I once went to an Ethiopian restaurant when we were living in Michigan. I would say It was more like a house with different rooms and one common table in each of them. So everybody sat together and ate from a single plate. All the Ethiopian dishes I tried had rich and layered flavors just like Indian ones. It was an interesting experience.

Basically, Ethiopian cooking has 3 build blocks -
- Injera ( Ethiopian bread like roti): This is made from self-raising wheat flour and water.
- Nit'ir qibe (Spied butter): This is purified spice butter which is the base of cooking almost every Ethiopian cuisine. Sometimes it's simmered with Indian Basil ( Tulsi) to get an extra layer of aroma and flavor.
- Berbere (spice mix): This is a complex blend of chilies and spices. It gives the cuisine a rich & warm flavor. Best for winter dishes.
WHAT IS BERBERE?
Berbere is an Ethiopian Spice Blend that is is made by blending different chilies & spices together. I read somewhere that in Ethiopia, it takes days to make Berbere. They dry the chilies for three straight days in the sun , stone-ground them and other spices separately. After mixing all the spices with chilies, they again set the blend in sun to dry. It kind of reminds me of my childhood. Back at home, my mother used to sun dry species for Garam Masala. I think Ethiopian cuisine is similar to Indian cooking in various aspects, so I had to try berbere...
Just like Garam Masala that we use in Indian cooking, Berbere is also a universal seasoning. And each family has its own recipe for this seasoning. It can be used in stews, or as a rub, or any recipes that require a little spiciness. I have made it in bulk and using it in most of my recipes to make them extra spicy.
ETHIOPIAN SPROUTED LENTIL STEW
Being a vegetarian Indian, I eat lentils almost every day. And I like Ethiopian Sprouted Lentil Stew because they cook easily and are more nutrient-rich. Sometimes I use fresh sprouted green lentils for this recipe. Berbere gives a layered complex flavor to lentils resulting in a layered flavored rich dish. Enjoy the dish with Injera, Bread or Roti.
HOW TO MAKE ETHIOPIAN LENTIL STEW
STEP 1 - SAUTE: First and foremost is the saute the veggies including onions and tomatoes with some garlic. then add rest of the vegetables you want to add in the stew like squash, zucchini, bell peppers, french beans, etc.
STEP 2 - ADD LENTILS: Then add lentils of your choice and kidney beans and stir. Add vegetable stock or water along with Ethiopian spices.
STEP 3 - PRESSURE COOK: Then pressure cook for 30 minutes using Soup setting of Instant Pot until everything is cooked properly.

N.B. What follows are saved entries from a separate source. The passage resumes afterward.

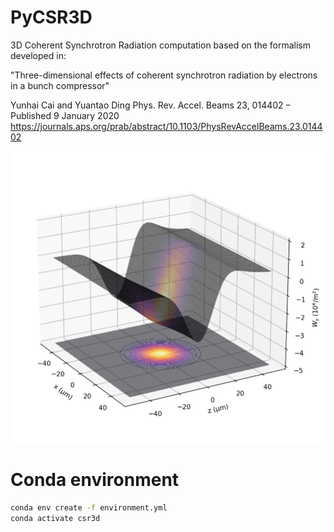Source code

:# PyCSR3D
3D Coherent Synchrotron Radiation computation based on the formalism developed in:


"Three-dimensional effects of coherent synchrotron radiation by electrons in a bunch compressor" 

Yunhai Cai and Yuantao Ding
Phys. Rev. Accel. Beams 23, 014402 – Published 9 January 2020
https://journals.aps.org/prab/abstract/10.1103/PhysRevAccelBeams.23.014402





![Ws Gaussian](./img/Ws_3d.png)
# Conda environment

```bash
conda env create -f environment.yml
conda activate csr3d
```
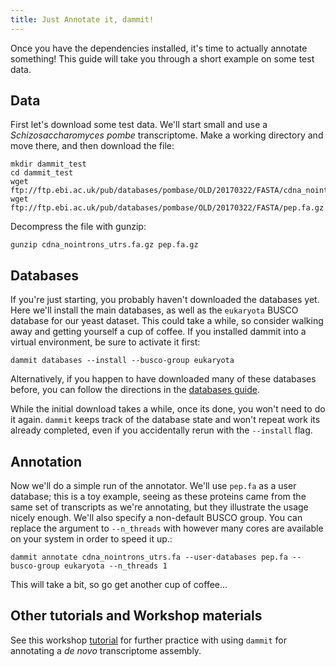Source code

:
```yaml
---
title: Just Annotate it, dammit!
---
```


Once you have the dependencies installed, it's time to actually
annotate something! This guide will take you through a short example on
some test data. 


## Data

First let's download some test data. We'll start small and use a
*Schizosaccharomyces pombe* transcriptome. Make a working directory and
move there, and then download the file:

```
mkdir dammit_test
cd dammit_test
wget ftp://ftp.ebi.ac.uk/pub/databases/pombase/OLD/20170322/FASTA/cdna_nointrons_utrs.fa.gz
wget ftp://ftp.ebi.ac.uk/pub/databases/pombase/OLD/20170322/FASTA/pep.fa.gz
```

Decompress the file with gunzip:

```
gunzip cdna_nointrons_utrs.fa.gz pep.fa.gz
```

## Databases

If you're just starting, you probably haven't downloaded the databases
yet. Here we'll install the main databases, as well as the
`eukaryota` BUSCO database for our yeast dataset. This could
take a while, so consider walking away and getting yourself a cup of
coffee. If you installed dammit into a virtual environment, be sure to
activate it first:

```
dammit databases --install --busco-group eukaryota
```

Alternatively, if you happen to have downloaded many of these databases
before, you can follow the directions in the [databases
guide](database-usage.md).

While the initial download takes a while, once its done, you won't need
to do it again. `dammit` keeps track of the database state and won't
repeat work its already completed, even if you accidentally rerun with
the `--install` flag.

## Annotation

Now we'll do a simple run of the annotator. We'll use
`pep.fa` as a user database; this is a toy example, seeing
as these proteins came from the same set of transcripts as we're
annotating, but they illustrate the usage nicely enough. We'll also
specify a non-default BUSCO group. You can replace the argument to
`--n_threads` with however many cores are available on your system in
order to speed it up.:

```
dammit annotate cdna_nointrons_utrs.fa --user-databases pep.fa --busco-group eukaryota --n_threads 1
```

This will take a bit, so go get another cup of coffee...

## Other tutorials and Workshop materials

See this workshop [tutorial](https://angus.readthedocs.io/en/2018/dammit_annotation.html) for further practice with using `dammit` for annotating a *de novo* transcriptome assembly.

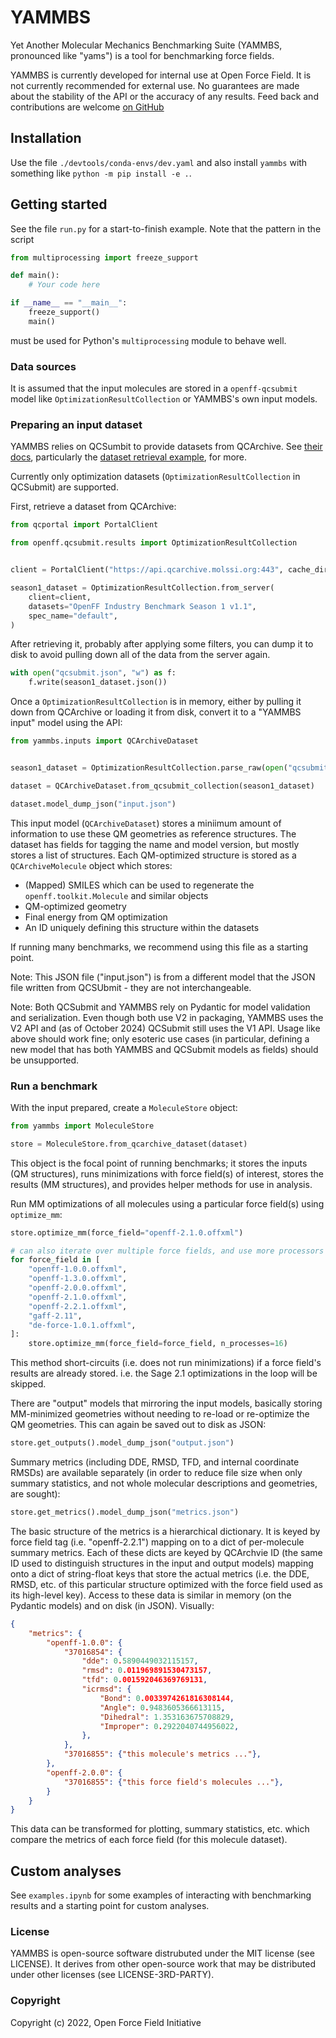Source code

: # YAMMBS

Yet Another Molecular Mechanics Benchmarking Suite (YAMMBS, pronounced like "yams") is a tool for
benchmarking force fields.

YAMMBS is currently developed for internal use at Open Force Field. It is not currently recommended for external use. No guarantees are made about the stability of the API or the accuracy of any results. Feed back and contributions are welcome [on GitHub](https://github.com/openforcefield/yammbs)

## Installation

Use the file `./devtools/conda-envs/dev.yaml` and also install `yammbs` with something like `python -m pip install -e .`.

## Getting started

See the file `run.py` for a start-to-finish example. Note that the pattern in the script

```python
from multiprocessing import freeze_support

def main():
    # Your code here

if __name__ == "__main__":
    freeze_support()
    main()
```

must be used for Python's `multiprocessing` module to behave well.

### Data sources

It is assumed that the input molecules are stored in a `openff-qcsubmit` model like `OptimizationResultCollection` or YAMMBS's own input models.

### Preparing an input dataset

YAMMBS relies on QCSumbit to provide datasets from QCArchive. See [their docs](https://docs.openforcefield.org/projects/qcsubmit/en/stable/), particularly the [dataset retrieval example](https://docs.openforcefield.org/projects/qcsubmit/en/stable/examples/retrieving-results.html), for more.

Currently only optimization datasets (`OptimizationResultCollection` in QCSubmit) are supported.

First, retrieve a dataset from QCArchive:

```python
from qcportal import PortalClient

from openff.qcsubmit.results import OptimizationResultCollection


client = PortalClient("https://api.qcarchive.molssi.org:443", cache_dir=".")

season1_dataset = OptimizationResultCollection.from_server(
    client=client,
    datasets="OpenFF Industry Benchmark Season 1 v1.1",
    spec_name="default",
)

```

After retrieving it, probably after applying some filters, you can dump it to disk to avoid pulling down all of the data from the server again.

```python
with open("qcsubmit.json", "w") as f:
    f.write(season1_dataset.json())
```

Once a `OptimizationResultCollection` is in memory, either by pulling it down from QCArchive or loading it from disk, convert it to a "YAMMBS input" model using the API:

```python
from yammbs.inputs import QCArchiveDataset


season1_dataset = OptimizationResultCollection.parse_raw(open("qcsubmit.json").read())

dataset = QCArchiveDataset.from_qcsubmit_collection(season1_dataset)

dataset.model_dump_json("input.json")
```

This input model (`QCArchiveDataset`) stores a miniimum amount of information to use these QM geometries as reference structures. The dataset has fields for tagging the name and model version, but mostly stores a list of structures. Each QM-optimized structure is stored as a `QCArchiveMolecule` object which stores:

* (Mapped) SMILES which can be used to regenerate the `openff.toolkit.Molecule` and similar objects
* QM-optimized geometry
* Final energy from QM optimization
* An ID uniquely defining this structure within the datasets

If running many benchmarks, we recommend using this file as a starting point.

Note: This JSON file ("input.json") is from a different model that the JSON file written from QCSUbmit - they are not interchangeable.

Note: Both QCSubmit and YAMMBS rely on Pydantic for model validation and serialization. Even though both use V2 in packaging, YAMMBS uses the V2 API and (as of October 2024) QCSubmit still uses the V1 API. Usage like above should work fine; only esoteric use cases (in particular, defining a new model that has both YAMMBS and QCSubmit models as fields) should be unsupported.

### Run a benchmark

With the input prepared, create a `MoleculeStore` object:

```python
from yammbs import MoleculeStore

store = MoleculeStore.from_qcarchive_dataset(dataset)
```

This object is the focal point of running benchmarks; it stores the inputs (QM structures), runs minimizations with force field(s) of interest, stores the results (MM structures), and provides helper methods for use in analysis.

Run MM optimizations of all molecules using a particular force field(s) using `optimize_mm`:

```python
store.optimize_mm(force_field="openff-2.1.0.offxml")

# can also iterate over multiple force fields, and use more processors
for force_field in [
    "openff-1.0.0.offxml",
    "openff-1.3.0.offxml",
    "openff-2.0.0.offxml",
    "openff-2.1.0.offxml",
    "openff-2.2.1.offxml",
    "gaff-2.11",
    "de-force-1.0.1.offxml",
]:
    store.optimize_mm(force_field=force_field, n_processes=16)
```

This method short-circuits (i.e. does not run minimizations) if a force field's results are already stored. i.e. the Sage 2.1 optimizations in the loop will be skipped.

There are "output" models that mirroring the input models, basically storing MM-minimized geometries without needing to re-load or re-optimize the QM geometries. This can again be saved out to disk as JSON:

```python
store.get_outputs().model_dump_json("output.json")
```

Summary metrics (including DDE, RMSD, TFD, and internal coordinate RMSDs) are available separately (in order to reduce file size when only summary statistics, and not whole molecular descriptions and geometries, are sought):

```python
store.get_metrics().model_dump_json("metrics.json")
```

The basic structure of the metrics is a hierarchical dictionary. It is keyed by force field tag (i.e. "openff-2.2.1") mapping on to a dict of per-molecule summary metrics. Each of these dicts are keyed by QCArchvie ID (the same ID used to distinguish structures in the input and output models) mapping onto a dict of string-float keys that store the actual metrics (i.e. the DDE, RMSD, etc. of this particular structure optimized with the force field used as its high-level key). Access to these data is similar in memory (on the Pydantic models) and on disk (in JSON). Visually:

```json
{
    "metrics": {
        "openff-1.0.0": {
            "37016854": {
                "dde": 0.5890449032115157,
                "rmsd": 0.011969891530473157,
                "tfd": 0.001592046369769131,
                "icrmsd": {
                    "Bond": 0.0033974261816308144,
                    "Angle": 0.9483605366613115,
                    "Dihedral": 1.353163675708829,
                    "Improper": 0.2922040744956022,
                },
            },
            "37016855": {"this molecule's metrics ..."},
        },
        "openff-2.0.0": {
            "37016855": {"this force field's molecules ..."},
        }
    }
}
```

This data can be transformed for plotting, summary statistics, etc. which compare the metrics of each force field (for this molecule dataset).

## Custom analyses

See `examples.ipynb` for some examples of interacting with benchmarking results and a starting point for custom analyses.

### License

YAMMBS is open-source software distrubuted under the MIT license (see LICENSE). It derives from
other open-source work that may be distributed under other licenses (see LICENSE-3RD-PARTY).

### Copyright

Copyright (c) 2022, Open Force Field Initiative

STEP 4 - ADJUST & SERVE: Adjust the spices, if needed. And serve hot with your favorite bread and enjoy.
- TOMATO BASIL SOUP
- HOMEMADE BREAD BOWL
- PUMPKIN DINNER ROLLS
- TRI-COLORED SPROUTED LENTIL SOUP
- FOCACCIA BREAD
Ethopian Sporuted Lentil Stew
Equipment
Instructions
HOW TO MAKE BERBERE:
- Add all the ingredients (except basil and cilantro) in either a spice grinder or mortar pestle, and ground them finely.
- Add grounded spices in a bowl and mix it with cilantro & basil until evenly combined, and store in an airtight container.
HOW TO MAKE ETHIOPIAN LENTIL STEW:
- Press Saute and add oil to the inner pot of Instant Pot. When the oil is hot, add minced onion to it and cook for 3-4 minutes. When onion started to change color add garlic and cook for 1 minute and add canned tomatoes.
- Add vegetables of your choice in the pot like sweet potato, bell peppers, squash, etc and mix.
- Cancel Saute and add lentils and kidney beans to the pot. Add vegetable stock and rest of the ingredients (including Berbere, Honey, Salt, and Parsley) and close lid.
- Pressure cook using Soup setting for 20 minutes. When timer beeps NPR (No Pressure Release) for 10 minutes and then Quick Release.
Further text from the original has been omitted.